Estimating diffusivity along a reaction coordinate in the high friction limit: Insights on pulse times in laser-induced nucleation

In the high friction limit of Kramers' theory, the diffusion coefficient for motion along the reaction coordinate is a crucial parameter in determining reaction rates from mean first passage times. The Einstein relation between mean squared displacement, time, and diffusivity is inaccurate at short times because of ballistic motion and inaccurate at long times because trajectories drift away from maxima in the potential of mean force. Starting from the Smoluchowski equation for a downward parabolic barrier, we show how drift induced by the potential of mean force can be included in estimating the diffusivity.

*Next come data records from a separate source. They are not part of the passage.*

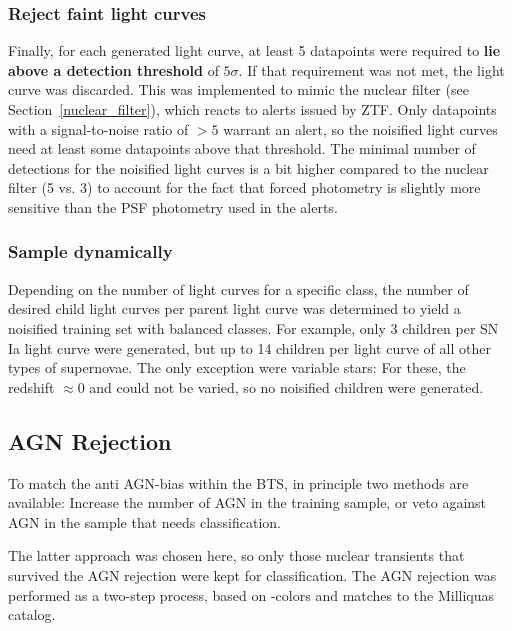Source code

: \subsubsection{Reject faint light curves}
Finally, for each generated light curve, at least 5 datapoints were required to \textbf{lie above a detection threshold} of $5 \sigma$. If that requirement was not met, the light curve was discarded. This was implemented to mimic the nuclear filter (see Section~\ref{nuclear_filter}), which reacts to alerts issued by ZTF. Only datapoints with a signal-to-noise ratio of $>5$ warrant an alert, so the noisified light curves need at least some datapoints above that threshold. The minimal number of detections for the noisified light curves is a bit higher compared to the nuclear filter (5 vs. 3) to account for the fact that forced photometry is slightly more sensitive than the PSF photometry used in the alerts.

\subsubsection{Sample dynamically}
Depending on the number of light curves for a specific class, the number of desired child light curves per parent light curve was determined to yield a noisified training set with balanced classes. For example, only 3 children per SN Ia light curve were generated, but up to 14 children per light curve of all other types of supernovae. The only exception were variable stars: For these, the redshift $\approx 0$ and could not be varied, so no noisified children were generated.

\subsection{AGN Rejection}
To match the anti AGN-bias within the BTS, in principle two methods are available: Increase the number of AGN in the training sample, or veto against AGN in the sample that needs classification.

The latter approach was chosen here, so only those nuclear transients that survived the AGN rejection were kept for classification. The AGN rejection was performed as a two-step process, based on -colors and matches to the Milliquas catalog.

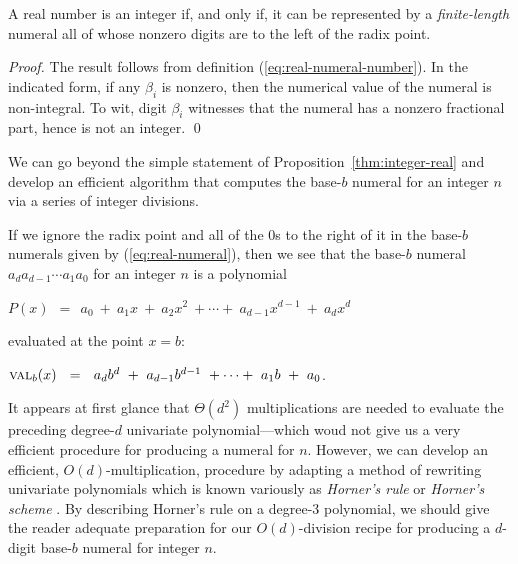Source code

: \begin{prop}
\label{thm:integer-real}
A real number is an integer if, and only if, it can be represented by
a {\em finite-length} numeral all of whose nonzero digits are to the
left of the radix point.
\end{prop}

\begin{proof}
The result follows from definition (\ref{eq:real-numeral-number}).  In
the indicated form, if any $\beta_i$ is nonzero, then the numerical
value of the numeral is non-integral.  To wit, digit $\beta_i$
witnesses that the numeral has a nonzero fractional part, hence is not
an integer.  \qed
\end{proof}

We can go beyond the simple statement of
Proposition~\ref{thm:integer-real} and develop an efficient algorithm
that computes the base-$b$ numeral for an integer $n$ via a series of
integer divisions.

\bigskip

%
If we ignore the radix point and all of the $0$s to the right of it in
the base-$b$ numerals given by (\ref{eq:real-numeral}), then we see
that the base-$b$ numeral $a_d a_{d-1} \cdots a_1 a_0$ for an integer
$n$ is a polynomial

$P(x) \ \ = \ \ a_0 \ + \ a_1 x \ + \ a_2 x^2 \ + \cdots + \ a_{d-1}
x^{d-1} \ + \ a_d x^d$

\noindent
evaluated at the point $x=b$:

$\mbox{\sc val}_{b}(x) \ \ = \ \ a_d b^d \ + \ a_{d-1} b^{d-1} \ +
\cdots + \ a_1 b \ + \ a_0$.

\noindent
It appears at first glance that $\Theta(d^2)$ multiplications are
needed to evaluate the preceding degree-$d$ univariate
polynomial---which woud not give us a very efficient procedure for
producing a numeral for $n$.  However, we can develop an efficient,
$O(d)$-multiplication, procedure by adapting a method of rewriting
univariate polynomials which is known variously as {\it Horner's rule}
or {\it Horner's scheme} \cite{Horner}. 
 By describing Horner's rule on a degree-$3$
polynomial, we should give the reader adequate preparation for our
$O(d)$-division recipe for producing a $d$-digit base-$b$ numeral for
integer $n$.

\medskip

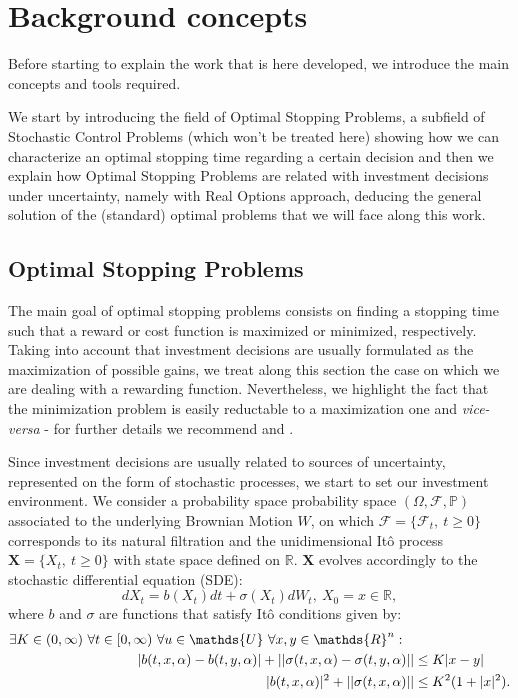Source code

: \chapter{Background concepts}
\label{chapter:bc}

Before starting to explain the work that is here developed, we introduce the main concepts and tools required.

We start by introducing the field of Optimal Stopping Problems, a subfield of Stochastic Control Problems (which won't be treated here) showing how we can characterize an optimal stopping time regarding a certain decision and then we explain how Optimal Stopping Problems are related with investment decisions under uncertainty, namely with Real Options approach, deducing the general solution of the (standard) optimal problems that we will face along this work.

\section{Optimal Stopping Problems}
\label{section:osp}

The main goal of optimal stopping problems consists on finding a stopping time such that a reward or cost function is maximized or minimized, respectively. Taking into account that investment decisions are usually formulated as the maximization of possible gains, we treat along this section the case on which we are dealing with a rewarding function. Nevertheless, we highlight the fact that the minimization problem is easily reductable to a maximization one and \textit{vice-versa} - for further details we recommend \cite{ross} and \cite{oksendal:book}.

Since investment decisions are usually related to sources of uncertainty, represented on the form of stochastic processes, we start to set our investment environment. We consider a probability space probability space $(\Omega,\mathcal{F}, \mathds{P})$ associated to the underlying Brownian Motion $W$, on which $\mathcal{F}=\{\mathcal{F}_t, \ t\geq0 \}$ corresponds to its natural filtration and the unidimensional Itô process $\textbf{X}=\{ X_t, \ t \geq0 \}$ with state space defined on $\mathds{R}$. $\textbf{X}$ evolves accordingly to the stochastic differential equation (SDE):
\begin{equation}
d X_t=b(X_t)dt + \sigma (X_t)dW_t, \ X_0=x\in \mathds{R},
\label{bc_sde}
\end{equation} 
where $b$ and $\sigma$ are functions that satisfy Itô conditions given by:
\begin{align}
\exists K \in (0,\infty) \  \forall t \in [0,\infty) \ \forall u \in \mathds{U} \ \forall x,y \in\mathds{R}^n: \hspace{3mm} \nonumber &\\
|b(t,x,\alpha)-b(t,y,\alpha)| + || \sigma (t,x,\alpha)- \sigma(t,y,\alpha)|| &\leq K |x-y| \label{bc_cond1} \\
|b(t,x,\alpha)|^2+|| \sigma (t,x,\alpha)|| &\leq K^2 (1+|x|^2).  \label{bc_cond2}
\end{align}

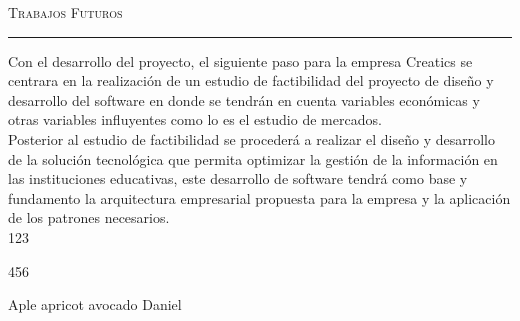 \vspace*{3cm}
\noindent\Huge\textsc{Trabajos Futuros}\\
\normalsize
\noindent\rule[2pt]{\textwidth}{0.8pt}
\hspace*{3cm}

Con el desarrollo del proyecto, el siguiente paso para la empresa Creatics se centrara en la realización de un estudio de factibilidad del proyecto de diseño y desarrollo del software en donde se tendrán en cuenta variables económicas y otras variables influyentes como lo es el estudio de mercados. \\

Posterior al estudio de factibilidad se procederá a realizar el diseño y desarrollo de la solución tecnológica que permita optimizar la gestión de la información en las instituciones educativas, este desarrollo de software tendrá como base y fundamento la arquitectura empresarial propuesta para la empresa y la aplicación de los patrones necesarios. \\

\cite{Jurgens:2000,Jurgens:1995,Miede:2011,Kohm:2011,Apple:keynote:2010,Apple:numbers:2010,Apple:pages:2010}123

\cite{WEB:GNU:GPL:2010,WEB:Miede:2011}456


Aple  apricot  avocado 
Daniel 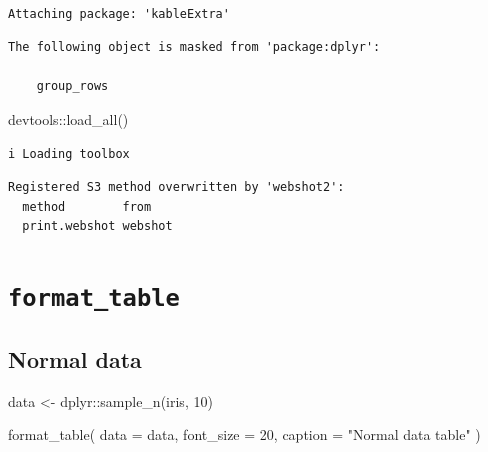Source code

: \documentclass[
]{article}
\newenvironment{Shaded}{\begin{snugshade}}{\end{snugshade}}
\newcommand{\AttributeTok}[1]{\textcolor[rgb]{0.40,0.45,0.13}{#1}}
\newcommand{\DecValTok}[1]{\textcolor[rgb]{0.68,0.00,0.00}{#1}}
\newcommand{\FunctionTok}[1]{\textcolor[rgb]{0.28,0.35,0.67}{#1}}
\newcommand{\NormalTok}[1]{\textcolor[rgb]{0.00,0.23,0.31}{#1}}
\newcommand{\OtherTok}[1]{\textcolor[rgb]{0.00,0.23,0.31}{#1}}
\newcommand{\SpecialCharTok}[1]{\textcolor[rgb]{0.37,0.37,0.37}{#1}}
\newcommand{\StringTok}[1]{\textcolor[rgb]{0.13,0.47,0.30}{#1}}
\begin{document}
\begin{verbatim}

Attaching package: 'kableExtra'
\end{verbatim}

\begin{verbatim}
The following object is masked from 'package:dplyr':

    group_rows
\end{verbatim}

\begin{Shaded}
\begin{Highlighting}[]
\NormalTok{devtools}\SpecialCharTok{::}\FunctionTok{load\_all}\NormalTok{()}
\end{Highlighting}
\end{Shaded}

\begin{verbatim}
i Loading toolbox
\end{verbatim}

\begin{verbatim}
Registered S3 method overwritten by 'webshot2':
  method        from   
  print.webshot webshot
\end{verbatim}

\newpage

\hypertarget{format_table}{%
\section{\texorpdfstring{\texttt{format\_table}}{format\_table}}\label{format_table}}

\hypertarget{normal-data}{%
\subsection{Normal data}\label{normal-data}}

\begin{Shaded}
\begin{Highlighting}[]
\NormalTok{data }\OtherTok{\textless{}{-}}\NormalTok{ dplyr}\SpecialCharTok{::}\FunctionTok{sample\_n}\NormalTok{(iris, }\DecValTok{10}\NormalTok{)}

\FunctionTok{format\_table}\NormalTok{(}
  \AttributeTok{data =}\NormalTok{ data,}
  \AttributeTok{font\_size =} \DecValTok{20}\NormalTok{,}
  \AttributeTok{caption =} \StringTok{"Normal data table"}
\NormalTok{  )}
\end{Highlighting}
\end{Shaded}
\end{document}
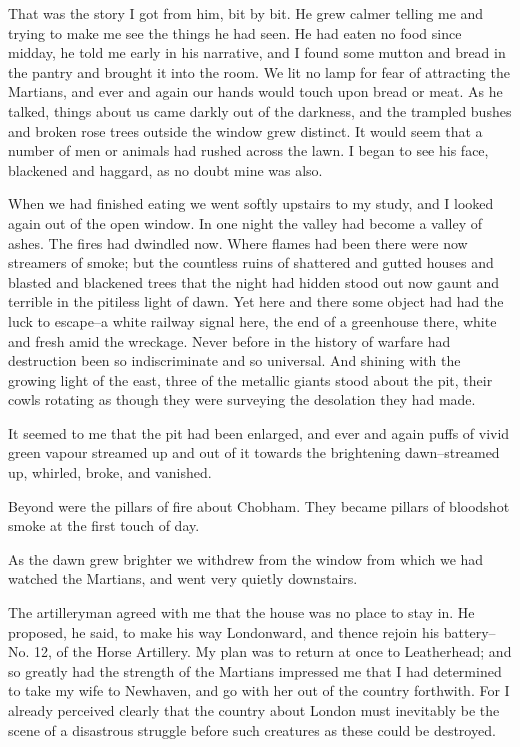 That was the story I got from him, bit by bit. He grew calmer
telling me and trying to make me see the things he had seen. He had
eaten no food since midday, he told me early in his narrative, and
I found some mutton and bread in the pantry and brought it into the
room. We lit no lamp for fear of attracting the Martians, and ever
and again our hands would touch upon bread or meat. As he talked,
things about us came darkly out of the darkness, and the trampled
bushes and broken rose trees outside the window grew distinct. It
would seem that a number of men or animals had rushed across the
lawn. I began to see his face, blackened and haggard, as no doubt
mine was also.

When we had finished eating we went softly upstairs to my study,
and I looked again out of the open window. In one night the valley
had become a valley of ashes. The fires had dwindled now. Where
flames had been there were now streamers of smoke; but the
countless ruins of shattered and gutted houses and blasted and
blackened trees that the night had hidden stood out now gaunt and
terrible in the pitiless light of dawn. Yet here and there some
object had had the luck to escape--a white railway signal here, the
end of a greenhouse there, white and fresh amid the wreckage. Never
before in the history of warfare had destruction been so
indiscriminate and so universal. And shining with the growing light
of the east, three of the metallic giants stood about the pit,
their cowls rotating as though they were surveying the desolation
they had made.

It seemed to me that the pit had been enlarged, and ever and again
puffs of vivid green vapour streamed up and out of it towards the
brightening dawn--streamed up, whirled, broke, and vanished.

Beyond were the pillars of fire about Chobham. They became pillars
of bloodshot smoke at the first touch of day.

As the dawn grew brighter we withdrew from the window from which we
had watched the Martians, and went very quietly downstairs.

The artilleryman agreed with me that the house was no place to stay
in. He proposed, he said, to make his way Londonward, and thence
rejoin his battery--No. 12, of the Horse Artillery. My plan was to
return at once to Leatherhead; and so greatly had the strength of
the Martians impressed me that I had determined to take my wife to
Newhaven, and go with her out of the country forthwith. For I
already perceived clearly that the country about London must
inevitably be the scene of a disastrous struggle before such
creatures as these could be destroyed.

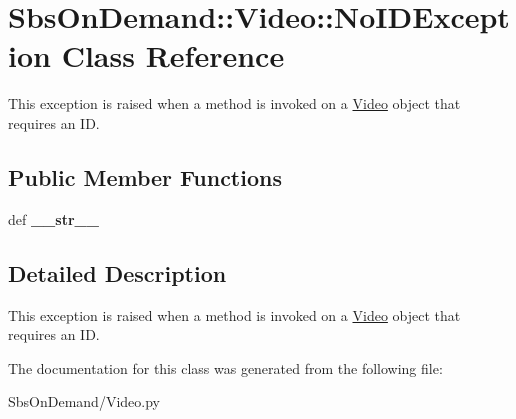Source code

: \hypertarget{class_sbs_on_demand_1_1_video_1_1_no_i_d_exception}{
\section{\-Sbs\-On\-Demand\-:\-:\-Video\-:\-:\-No\-I\-D\-Exception \-Class \-Reference}
\label{class_sbs_on_demand_1_1_video_1_1_no_i_d_exception}
}


\-This exception is raised when a method is invoked on a \hyperlink{class_sbs_on_demand_1_1_video_1_1_video}{\-Video} object that requires an \-I\-D.  


\subsection*{\-Public \-Member \-Functions}
\begin{DoxyCompactItemize}
\item 
\hypertarget{class_sbs_on_demand_1_1_video_1_1_no_i_d_exception_a539c6dd17804c19b1b5e9b9c0af0d1c1}{
def {\bfseries \-\_\-\-\_\-str\-\_\-\-\_\-}}
\label{class_sbs_on_demand_1_1_video_1_1_no_i_d_exception_a539c6dd17804c19b1b5e9b9c0af0d1c1}

\end{DoxyCompactItemize}


\subsection{\-Detailed \-Description}
\-This exception is raised when a method is invoked on a \hyperlink{class_sbs_on_demand_1_1_video_1_1_video}{\-Video} object that requires an \-I\-D. 

\-The documentation for this class was generated from the following file\-:\begin{DoxyCompactItemize}
\item 
\-Sbs\-On\-Demand/\-Video.\-py\end{DoxyCompactItemize}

A modified relation between mean squared displacement, time, and diffusivity now also includes a dependence on the barrier curvature. The new relation provides the diffusivity at the top of the barrier from a linear regression that is analogous to the procedure commonly used with Einstein's relation. The new approach has particular advantages over previous approaches when evaluations of the reaction coordinate are costly or when the reaction coordinate cannot be differentiated to compute restraining forces or velocities. We use the new method to study the dynamics of barrier crossing in a Potts lattice gas model of nucleation from solution. Our analysis shows that some current hypotheses about laser-induced nucleation mechanisms lead to a nonzero threshold laser pulse duration below which a laser pulse will not affect nucleation. We therefore propose experiments that might be used to test these hypotheses.